╭──

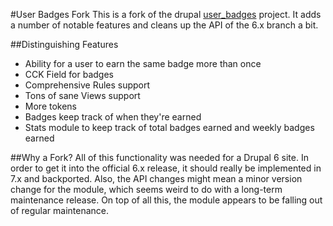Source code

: #User Badges Fork
This is a fork of the drupal [user_badges](http://drupal.org/project/user_badges) project. It adds a number of notable features and cleans up the API of the 6.x branch a bit.

##Distinguishing Features

 * Ability for a user to earn the same badge more than once
 * CCK Field for badges
 * Comprehensive Rules support
 * Tons of sane Views support
 * More tokens
 * Badges keep track of when they're earned
 * Stats module to keep track of total badges earned and weekly badges earned

##Why a Fork?
All of this functionality was needed for a Drupal 6 site. In order to get it into the official 6.x release, it should really be implemented in 7.x and backported. Also, the API changes might mean a minor version change for the module, which seems weird to do with a long-term maintenance release. On top of all this, the module appears to be falling out of regular maintenance.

╰──

### What is required
Print exactly the lines above, between the one holding "Field for badges" and the one holding "##Why a Fork?", inclusive, and nothing besides.

### Reply to the exercise
 * CCK Field for badges
 * Comprehensive Rules support
 * Tons of sane Views support
 * More tokens
 * Badges keep track of when they're earned
 * Stats module to keep track of total badges earned and weekly badges earned

##Why a Fork?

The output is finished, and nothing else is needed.